What is generative AI, in plain English?
Generative AI creates text, images, audio and video from a prompt. Here is what it actually is, how it differs from earlier AI, and why 2022 changed everything.
Generative AI is the technology that produces things. Not predictions, not decisions, not recommendations, but actual content: a paragraph of writing, a photograph, a piece of music, a synthetic voice, a short video. You give it a prompt and it creates something that did not exist before.
That distinction matters because most AI before 2022 was focused on classification and prediction. It was good at looking at something that already existed and making a decision about it. A spam filter decides whether an email is junk. A credit scoring algorithm decides whether a loan application is likely to default. A recommendation engine decides which video to show you next. All useful, but none of it creates anything new. The output is always a decision: yes or no, likely or unlikely, this category or that one.
Generative AI does something different. Instead of classifying inputs, it produces outputs. The scale of what it can produce has expanded rapidly. In 2022 it was mostly text and images. By 2024 it had extended convincingly into audio and video. By 2026 the distinction between AI-generated content and human-produced content has become genuinely difficult to spot in many contexts.
The reason 2022 became such a turning point was the public release of ChatGPT in late November. The underlying technology was not entirely new; large language models had existed in research contexts for years. But ChatGPT put a conversational interface on top of that technology and made it accessible to anyone with a browser and an email address. Within two months it had over 100 million users. That rate of adoption was faster than any consumer technology in history. It forced the rest of the industry to respond.

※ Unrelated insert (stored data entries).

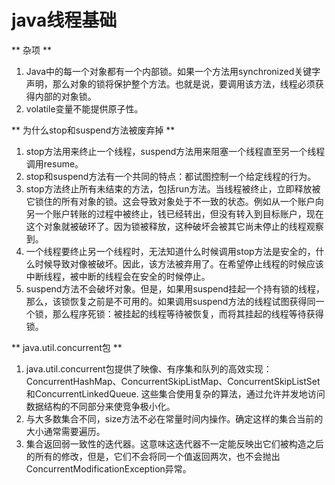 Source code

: java线程基础
======

** 杂项 **
1. Java中的每一个对象都有一个内部锁。如果一个方法用synchronized关键字声明，那么对象的锁将保护整个方法。也就是说，要调用该方法，线程必须获得内部的对象锁。
2. volatile变量不能提供原子性。

** 为什么stop和suspend方法被废弃掉 **
1. stop方法用来终止一个线程，suspend方法用来阻塞一个线程直至另一个线程调用resume。
2. stop和suspend方法有一个共同的特点：都试图控制一个给定线程的行为。
3. stop方法终止所有未结束的方法，包括run方法。当线程被终止，立即释放被它锁住的所有对象的锁。这会导致对象处于不一致的状态。例如从一个账户向另一个账户转账的过程中被终止，钱已经转出，但没有转入到目标账户，现在这个对象就被破环了。因为锁被释放，这种破坏会被其它尚未停止的线程观察到。
4. 一个线程要终止另一个线程时，无法知道什么时候调用stop方法是安全的，什么时候导致对像被破坏。因此，该方法被弃用了。在希望停止线程的时候应该中断线程，被中断的线程会在安全的时候停止。
5. suspend方法不会破坏对象。但是，如果用suspend挂起一个持有锁的线程，那么，该锁恢复之前是不可用的。如果调用suspend方法的线程试图获得同一个锁，那么程序死锁：被挂起的线程等待被恢复，而将其挂起的线程等待获得锁。

** java.util.concurrent包 **
1. java.util.concurrent包提供了映像、有序集和队列的高效实现：ConcurrentHashMap、ConcurrentSkipListMap、ConcurrentSkipListSet和ConcurrentLinkedQueue. 这些集合使用复杂的算法，通过允许并发地访问数据结构的不同部分来使竞争极小化。
2. 与大多数集合不同，size方法不必在常量时间内操作。确定这样的集合当前的大小通常需要遍历。
3. 集合返回弱一致性的迭代器。这意味这迭代器不一定能反映出它们被构造之后的所有的修改，但是，它们不会将同一个值返回两次，也不会抛出ConcurrentModificationException异常。
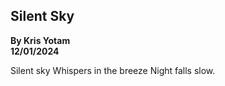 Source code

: ## Silent Sky
**By Kris Yotam**  
**12/01/2024**  

Silent sky
Whispers in the breeze
Night falls slow.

Large language models are at the heart of text-based generative AI. The basic idea is that these systems have been trained on enormous amounts of written text, from books to websites to scientific papers, and have learned to predict what word or phrase should come next given what has already been written. That sounds simple, but when done at sufficient scale the results are remarkable. The model develops something that looks a great deal like understanding, though researchers argue at length about whether it constitutes understanding in any meaningful sense. What it definitely develops is fluency and breadth: the ability to produce coherent, contextually appropriate text across an enormous range of topics.
Images work on a related principle but through different mechanisms. Diffusion models, which power tools like Midjourney and Adobe Firefly, work by learning to remove noise from images until they arrive at a coherent picture. You give the model a text description and it generates an image that matches. The quality achievable in 2026 would have seemed impossible in 2020. A professional-quality photograph from a twelve-word prompt is now routine.
Where generative AI gets genuinely complicated is at the question of what it is actually doing when it produces these outputs. The honest answer is that it is doing a sophisticated form of pattern completion. It has seen so much human-produced content that it has internalised the patterns that make text feel coherent, images look realistic, music sound structured. It is not thinking in the way a human thinks. It does not have intent or curiosity or understanding of what it is making. But the outputs it produces can be extraordinarily useful regardless.
This is where the earlier AI versus generative AI distinction becomes practically important. Older predictive AI was reliable within its domain but brittle outside it. A model trained to detect tumours in X-rays would fail completely if you asked it to do anything else. Generative AI models are flexible in a way that earlier systems simply were not. A large language model can draft a legal letter, explain a concept to a ten-year-old, write code in Python, translate text, summarise a long document, and suggest birthday present ideas, all within the same session. That general-purpose flexibility is what makes it genuinely useful rather than just impressive.
The creative and business implications of that flexibility are still working themselves out. Generative AI has already changed how marketing copy gets written, how code gets drafted, how customer service gets delivered, and how content gets produced. It is changing more slowly but no less certainly in professional services, education, and healthcare. The pattern is consistent: tasks that involve producing text or analysing documents or communicating information are the ones getting affected first.
For most people the relevant question is not how it works under the hood but what it can do for them. At its most basic level it is a tool that converts a description of what you want into something close to what you asked for, immediately, at no marginal cost per use. That is a genuinely new capability. No professional writer, no stock photo library, no voice actor, no video production company works that way. The economics and the speed of content production have changed permanently.
The risks that come with it are equally real. Generative AI can produce convincing misinformation at scale. It can be used to impersonate real people. It produces output that sounds authoritative even when it is factually wrong. The same fluency that makes it useful also makes its mistakes harder to spot. None of these risks are reasons to avoid the technology, but they are reasons to understand how it works and to bring appropriate scepticism to what it produces.
Understanding that generative AI is fundamentally a pattern-completion system that produces plausible outputs rather than verified facts changes how you should use it. It is at its best when the outputs are things you can check and when the creative flexibility is the point. It is at its worst when you treat its outputs as reliable facts about the world without verification.
The technology is moving fast enough that some of what is written about it today will be dated within a year. But the underlying principle, that this is a system for producing content rather than making decisions about content that already exists, is unlikely to change. That distinction is worth holding onto.